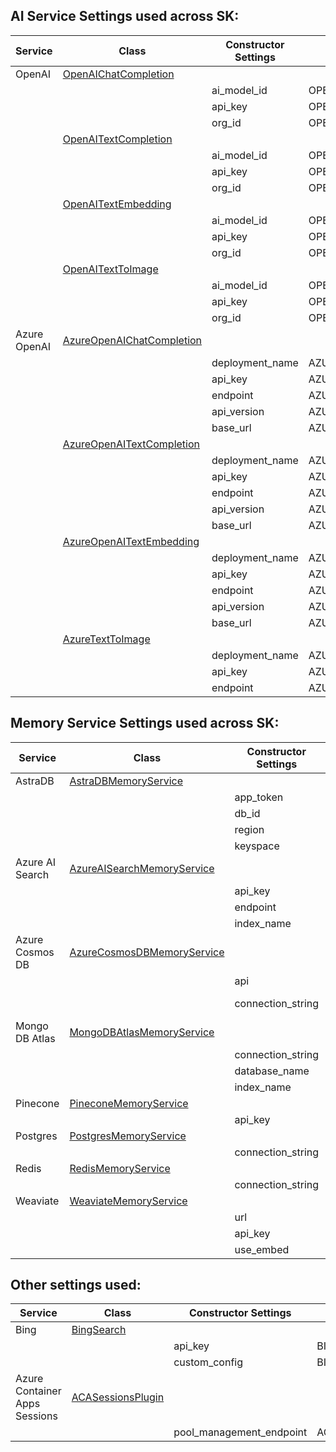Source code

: ## AI Service Settings used across SK:

| Service      | Class                                                                                                         | Constructor Settings | Environment Variable                       | Required? | Settings Class                                                                                           |
|--------------|---------------------------------------------------------------------------------------------------------------|----------------------|--------------------------------------------|-----------|----------------------------------------------------------------------------------------------------------|
 OpenAI       | [OpenAIChatCompletion](../../../semantic_kernel/connectors/ai/open_ai/services/open_ai_chat_completion.py)    |                      |                                            |           | [OpenAISettings](../../../semantic_kernel/connectors/ai/open_ai/settings/open_ai_settings.py)
|              |                                                                                                               | ai_model_id          | OPENAI_CHAT_MODEL_ID                       | Yes
|              |                                                                                                               | api_key              | OPENAI_API_KEY                             | Yes
|              |                                                                                                               | org_id               | OPENAI_ORG_ID                              | No
|              | [OpenAITextCompletion](../../../semantic_kernel/connectors/ai/open_ai/services/open_ai_text_completion.py)
|              |                                                                                                               | ai_model_id          | OPENAI_TEXT_MODEL_ID                       | Yes
|              |                                                                                                               | api_key              | OPENAI_API_KEY                             | Yes
|              |                                                                                                               | org_id               | OPENAI_ORG_ID                              | No
|              | [OpenAITextEmbedding](../../../semantic_kernel/connectors/ai/open_ai/services/open_ai_text_embedding.py)
|              |                                                                                                               | ai_model_id          | OPENAI_EMBEDDING_MODEL_ID                  | Yes
|              |                                                                                                               | api_key              | OPENAI_API_KEY                             | Yes
|              |                                                                                                               | org_id               | OPENAI_ORG_ID                              | No
|              | [OpenAITextToImage](../../../semantic_kernel/connectors/ai/open_ai/services/open_ai_text_to_image.py)
|              |                                                                                                               | ai_model_id          | OPENAI_TEXT_TO_IMAGE_MODEL_ID              | Yes
|              |                                                                                                               | api_key              | OPENAI_API_KEY                             | Yes
|              |                                                                                                               | org_id               | OPENAI_ORG_ID                              | No
 Azure OpenAI | [AzureOpenAIChatCompletion](../../../semantic_kernel/connectors/ai/open_ai/services/azure_chat_completion.py) |                      |                                            |           | [AzureOpenAISettings](../../../semantic_kernel/connectors/ai/open_ai/settings/azure_open_ai_settings.py)
|              |                                                                                                               | deployment_name      | AZURE_OPENAI_CHAT_DEPLOYMENT_NAME          | Yes
|              |                                                                                                               | api_key              | AZURE_OPENAI_API_KEY                       | Yes
|              |                                                                                                               | endpoint             | AZURE_OPENAI_ENDPOINT                      | Yes
|              |                                                                                                               | api_version          | AZURE_OPENAI_API_VERSION                   | Yes
|              |                                                                                                               | base_url             | AZURE_OPENAI_BASE_URL                      | Yes
|              | [AzureOpenAITextCompletion](../../../semantic_kernel/connectors/ai/open_ai/services/azure_text_completion.py)
|              |                                                                                                               | deployment_name      | AZURE_OPENAI_TEXT_DEPLOYMENT_NAME          | Yes
|              |                                                                                                               | api_key              | AZURE_OPENAI_API_KEY                       | Yes
|              |                                                                                                               | endpoint             | AZURE_OPENAI_ENDPOINT                      | Yes
|              |                                                                                                               | api_version          | AZURE_OPENAI_API_VERSION                   | Yes
|              |                                                                                                               | base_url             | AZURE_OPENAI_BASE_URL                      | Yes
|              | [AzureOpenAITextEmbedding](../../../semantic_kernel/connectors/ai/open_ai/services/azure_text_embedding.py)
|              |                                                                                                               | deployment_name      | AZURE_OPENAI_EMBEDDING_DEPLOYMENT_NAME     | Yes
|              |                                                                                                               | api_key              | AZURE_OPENAI_API_KEY                       | Yes
|              |                                                                                                               | endpoint             | AZURE_OPENAI_ENDPOINT                      | Yes
|              |                                                                                                               | api_version          | AZURE_OPENAI_API_VERSION                   | Yes
|              |                                                                                                               | base_url             | AZURE_OPENAI_BASE_URL                      | Yes
|              | [AzureTextToImage](../../../semantic_kernel/connectors/ai/open_ai/services/azure_text_to_image.py)
|              |                                                                                                               | deployment_name      | AZURE_OPENAI_TEXT_TO_IMAGE_DEPLOYMENT_NAME | Yes
|              |                                                                                                               | api_key              | AZURE_OPENAI_API_KEY                       | Yes
|              |                                                                                                               | endpoint             | AZURE_OPENAI_ENDPOINT                      | Yes

## Memory Service Settings used across SK:

| Service | Class | Constructor Settings | Environment Variable | Required? | Settings Class |
| --- | --- | --- | --- | --- | --- |
AstraDB | [AstraDBMemoryService](../../../semantic_kernel/connectors/memory/astradb/astradb_memory_store.py) |  |  |  | [AstraDBSettings](../../../semantic_kernel/connectors/memory/astradb/astradb_settings.py)
|  |  |  app_token | ASTRADB_APP_TOKEN | Yes
| | | db_id | ASTRADB_DB_ID | Yes
|  |  |  region | ASTRADB_REGION | Yes
|  |  |  keyspace | ASTRADB_KEYSPACE | Yes
Azure AI Search | [AzureAISearchMemoryService](../../../semantic_kernel/connectors/memory/azure_cognitive_search/azure_cognitive_search_memory_store.py) |  |  |  | [AzureAISearchSettings](../../../semantic_kernel/connectors/memory/azure_cognitive_search/azure_ai_search_settings.py)
|  |  |  api_key | AZURE_AI_SEARCH_API_KEY | No
|  |  |  endpoint | AZURE_AI_SEARCH_ENDPOINT | Yes
|  |  |  index_name | AZURE_AI_SEARCH_INDEX_NAME | No
Azure Cosmos DB | [AzureCosmosDBMemoryService](../../../semantic_kernel/connectors/memory/azure_cosmosdb/azure_cosmos_db_memory_store.py) |  |  |  | [AzureCosmosDBSettings](../../../semantic_kernel/connectors/memory/azure_cosmosdb/azure_cosmosdb_settings.py)
|  |  |  api | AZURE_COSMOS_DB_API | No
|  |  |  connection_string | AZURE_COSMOS_DB_CONNECTION_STRING or AZCOSMOS_CONNSTR | No
Mongo DB Atlas | [MongoDBAtlasMemoryService](../../../semantic_kernel/connectors/memory/mongodb_atlas/mongodb_atlas_memory_store.py) |  |  |  | [MongoDBAtlasSettings](../../../semantic_kernel/connectors/memory/mongodb_atlas/mongodb_atlas_settings.py)
|  |  |  connection_string | MONGODB_ATLAS_CONNECTION_STRING | Yes
|  |  |  database_name | MONGODB_ATLAS_DATABASE_NAME | No
|  |  |  index_name | MONGODB_ATLAS_INDEX_NAME | No
Pinecone | [PineconeMemoryService](../../../semantic_kernel/connectors/memory/pinecone/pinecone_memory_store.py) |  |  |  | [PineconeSettings](../../../semantic_kernel/connectors/memory/pinecone/pinecone_settings.py)
|  |  |  api_key | PINECONE_API_KEY | Yes
Postgres | [PostgresMemoryService](../../../semantic_kernel/connectors/memory/postgres/postgres_memory_store.py) |  |  |  | [PostgresSettings](../../../semantic_kernel/connectors/memory/postgres/postgres_settings.py)
|  |  |  connection_string | POSTGRES_CONNECTION_STRING | Yes
Redis | [RedisMemoryService](../../../semantic_kernel/connectors/memory/redis/redis_memory_store.py) |  |  |  | [RedisSettings](../../../semantic_kernel/connectors/memory/redis/redis_settings.py)
| | | connection_string | REDIS_CONNECTION_STRING | Yes
Weaviate | [WeaviateMemoryService](../../../semantic_kernel/connectors/memory/weaviate/weaviate_memory_store.py) |  |  |  | [WeaviateSettings](../../../semantic_kernel/connectors/memory/weaviate/weaviate_settings.py)
|  |  |  url | WEAVIATE_URL | No
|  |  |  api_key | WEAVIATE_API_KEY | No
| | | use_embed | WEAVIATE_USE_EMBED | No

## Other settings used:

| Service | Class | Constructor Settings | Environment Variable | Required? | Settings Class |
| --- | --- | --- | --- | --- | --- |
Bing | [BingSearch](../../../semantic_kernel/connectors/search_engine/bing_connector.py) |  |  |  | [BingSettings](../../../semantic_kernel/connectors/search_engine/bing_connector_settings.py)
| | | api_key | BING_API_KEY | No
| | | custom_config | BING_CUSTOM_CONFIG | No
Azure Container Apps Sessions | [ACASessionsPlugin](../../../semantic_kernel/core_plugins/sessions_python_tool/sessions_python_plugin.py) |  |  |  | [ACASessionsSettings](../../../semantic_kernel/core_plugins/sessions_python_tool/sessions_python_settings.py)
| | | pool_management_endpoint | ACA_POOL_MANAGEMENT_ENDPOINT | Yes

**Try it:**
Would you please reproduce every line from the one containing "## Other settings" through the final line of the listing, and only those lines?

**Exercise response:**
## Other settings used:

| Service | Class | Constructor Settings | Environment Variable | Required? | Settings Class |
| --- | --- | --- | --- | --- | --- |
Bing | [BingSearch](../../../semantic_kernel/connectors/search_engine/bing_connector.py) |  |  |  | [BingSettings](../../../semantic_kernel/connectors/search_engine/bing_connector_settings.py)
| | | api_key | BING_API_KEY | No
| | | custom_config | BING_CUSTOM_CONFIG | No
Azure Container Apps Sessions | [ACASessionsPlugin](../../../semantic_kernel/core_plugins/sessions_python_tool/sessions_python_plugin.py) |  |  |  | [ACASessionsSettings](../../../semantic_kernel/core_plugins/sessions_python_tool/sessions_python_settings.py)
| | | pool_management_endpoint | ACA_POOL_MANAGEMENT_ENDPOINT | Yes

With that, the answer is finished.